## GIVEN RECORDS
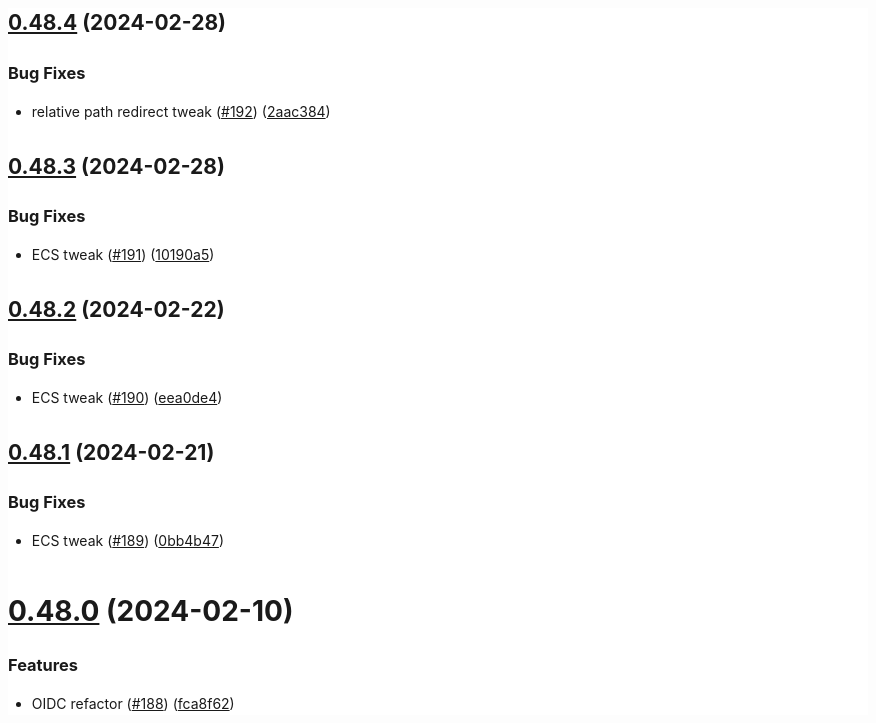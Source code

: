 

## [0.48.4](https://github.com/openziti/ziti-browzer-sw/compare/v0.48.3...v0.48.4) (2024-02-28)


### Bug Fixes

* relative path redirect tweak ([#192](https://github.com/openziti/ziti-browzer-sw/issues/192)) ([2aac384](https://github.com/openziti/ziti-browzer-sw/commit/2aac384c2d00392daed93638c6d93b947d1d1414))



## [0.48.3](https://github.com/openziti/ziti-browzer-sw/compare/v0.48.2...v0.48.3) (2024-02-28)


### Bug Fixes

* ECS tweak ([#191](https://github.com/openziti/ziti-browzer-sw/issues/191)) ([10190a5](https://github.com/openziti/ziti-browzer-sw/commit/10190a59bd74a7c6ded4b4bbb90e417deca6fac3))



## [0.48.2](https://github.com/openziti/ziti-browzer-sw/compare/v0.48.1...v0.48.2) (2024-02-22)


### Bug Fixes

* ECS tweak ([#190](https://github.com/openziti/ziti-browzer-sw/issues/190)) ([eea0de4](https://github.com/openziti/ziti-browzer-sw/commit/eea0de4747b71aba2537df0fe78c1075c7158ebf))



## [0.48.1](https://github.com/openziti/ziti-browzer-sw/compare/v0.48.0...v0.48.1) (2024-02-21)


### Bug Fixes

* ECS tweak ([#189](https://github.com/openziti/ziti-browzer-sw/issues/189)) ([0bb4b47](https://github.com/openziti/ziti-browzer-sw/commit/0bb4b475c76f3ad9a10f6faae01d8f1993f5715e))



# [0.48.0](https://github.com/openziti/ziti-browzer-sw/compare/v0.47.1...v0.48.0) (2024-02-10)


### Features

* OIDC refactor ([#188](https://github.com/openziti/ziti-browzer-sw/issues/188)) ([fca8f62](https://github.com/openziti/ziti-browzer-sw/commit/fca8f62258411526c8960d5118e1ac34555aafda))
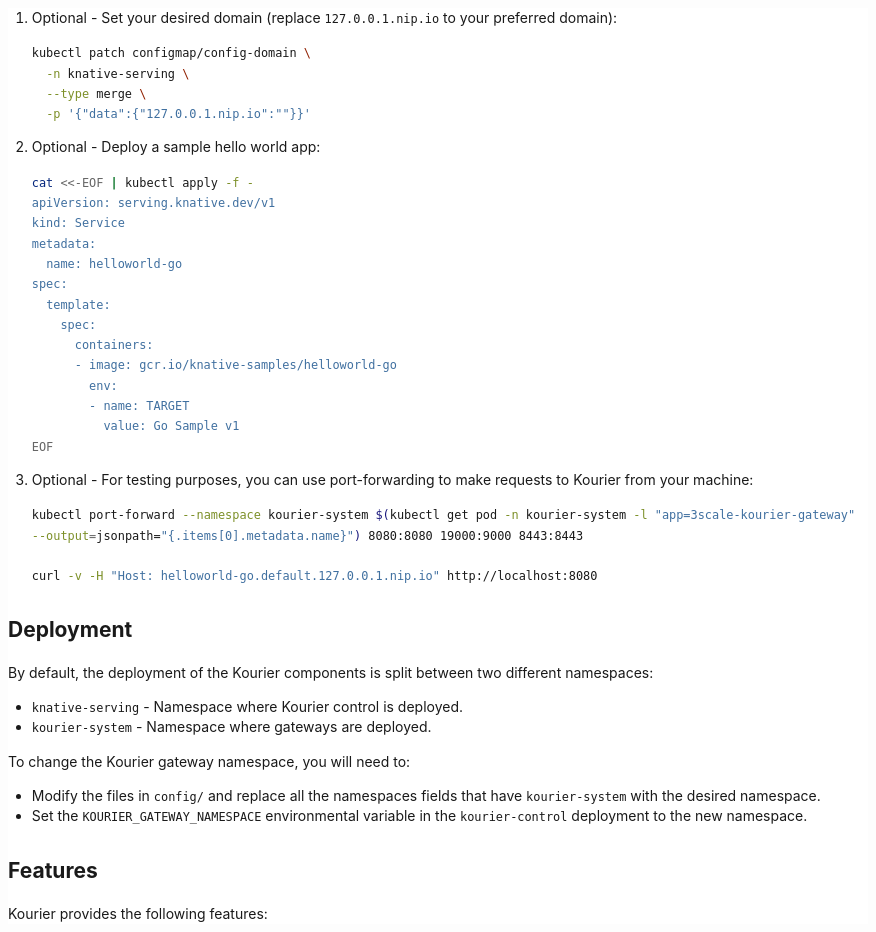 1. Optional - Set your desired domain (replace `127.0.0.1.nip.io` to your preferred domain):

    ```bash
    kubectl patch configmap/config-domain \
      -n knative-serving \
      --type merge \
      -p '{"data":{"127.0.0.1.nip.io":""}}'
    ```

1. Optional - Deploy a sample hello world app:

    ```bash
    cat <<-EOF | kubectl apply -f -
    apiVersion: serving.knative.dev/v1
    kind: Service
    metadata:
      name: helloworld-go
    spec:
      template:
        spec:
          containers:
          - image: gcr.io/knative-samples/helloworld-go
            env:
            - name: TARGET
              value: Go Sample v1
    EOF
    ```

1. Optional - For testing purposes, you can use port-forwarding to make requests to Kourier from your machine:

    ```bash
    kubectl port-forward --namespace kourier-system $(kubectl get pod -n kourier-system -l "app=3scale-kourier-gateway" --output=jsonpath="{.items[0].metadata.name}") 8080:8080 19000:9000 8443:8443

    curl -v -H "Host: helloworld-go.default.127.0.0.1.nip.io" http://localhost:8080
    ```

## Deployment

By default, the deployment of the Kourier components is split between two different namespaces:

- `knative-serving` - Namespace where Kourier control is deployed.
- `kourier-system` - Namespace where gateways are deployed.

To change the Kourier gateway namespace, you will need to:

- Modify the files in `config/` and replace all the namespaces fields that have `kourier-system` with the desired namespace.
- Set the `KOURIER_GATEWAY_NAMESPACE` environmental variable in the `kourier-control` deployment to the new namespace.

## Features

Kourier provides the following features:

## EXERCISE INSTRUCTIONS
Each record above is to be copied exactly. Drop the pictures.

## TASK OUTPUT
Source code

: 

## [0.48.4](https://github.com/openziti/ziti-browzer-sw/compare/v0.48.3...v0.48.4) (2024-02-28)


### Bug Fixes

* relative path redirect tweak ([#192](https://github.com/openziti/ziti-browzer-sw/issues/192)) ([2aac384](https://github.com/openziti/ziti-browzer-sw/commit/2aac384c2d00392daed93638c6d93b947d1d1414))



## [0.48.3](https://github.com/openziti/ziti-browzer-sw/compare/v0.48.2...v0.48.3) (2024-02-28)


### Bug Fixes

* ECS tweak ([#191](https://github.com/openziti/ziti-browzer-sw/issues/191)) ([10190a5](https://github.com/openziti/ziti-browzer-sw/commit/10190a59bd74a7c6ded4b4bbb90e417deca6fac3))



## [0.48.2](https://github.com/openziti/ziti-browzer-sw/compare/v0.48.1...v0.48.2) (2024-02-22)


### Bug Fixes

* ECS tweak ([#190](https://github.com/openziti/ziti-browzer-sw/issues/190)) ([eea0de4](https://github.com/openziti/ziti-browzer-sw/commit/eea0de4747b71aba2537df0fe78c1075c7158ebf))



## [0.48.1](https://github.com/openziti/ziti-browzer-sw/compare/v0.48.0...v0.48.1) (2024-02-21)


### Bug Fixes

* ECS tweak ([#189](https://github.com/openziti/ziti-browzer-sw/issues/189)) ([0bb4b47](https://github.com/openziti/ziti-browzer-sw/commit/0bb4b475c76f3ad9a10f6faae01d8f1993f5715e))



# [0.48.0](https://github.com/openziti/ziti-browzer-sw/compare/v0.47.1...v0.48.0) (2024-02-10)


### Features

* OIDC refactor ([#188](https://github.com/openziti/ziti-browzer-sw/issues/188)) ([fca8f62](https://github.com/openziti/ziti-browzer-sw/commit/fca8f62258411526c8960d5118e1ac34555aafda))
 1. Optional - Set your desired domain (replace `127.0.0.1.nip.io` to your preferred domain):

    ```bash
    kubectl patch configmap/config-domain \
      -n knative-serving \
      --type merge \
      -p '{"data":{"127.0.0.1.nip.io":""}}'
    ```

1. Optional - Deploy a sample hello world app:

    ```bash
    cat <<-EOF | kubectl apply -f -
    apiVersion: serving.knative.dev/v1
    kind: Service
    metadata:
      name: helloworld-go
    spec:
      template:
        spec:
          containers:
          - image: gcr.io/knative-samples/helloworld-go
            env:
            - name: TARGET
              value: Go Sample v1
    EOF
    ```

1. Optional - For testing purposes, you can use port-forwarding to make requests to Kourier from your machine:

    ```bash
    kubectl port-forward --namespace kourier-system $(kubectl get pod -n kourier-system -l "app=3scale-kourier-gateway" --output=jsonpath="{.items[0].metadata.name}") 8080:8080 19000:9000 8443:8443

    curl -v -H "Host: helloworld-go.default.127.0.0.1.nip.io" http://localhost:8080
    ```

## Deployment

By default, the deployment of the Kourier components is split between two different namespaces:

- `knative-serving` - Namespace where Kourier control is deployed.
- `kourier-system` - Namespace where gateways are deployed.

To change the Kourier gateway namespace, you will need to:

- Modify the files in `config/` and replace all the namespaces fields that have `kourier-system` with the desired namespace.
- Set the `KOURIER_GATEWAY_NAMESPACE` environmental variable in the `kourier-control` deployment to the new namespace.

## Features

Kourier provides the following features:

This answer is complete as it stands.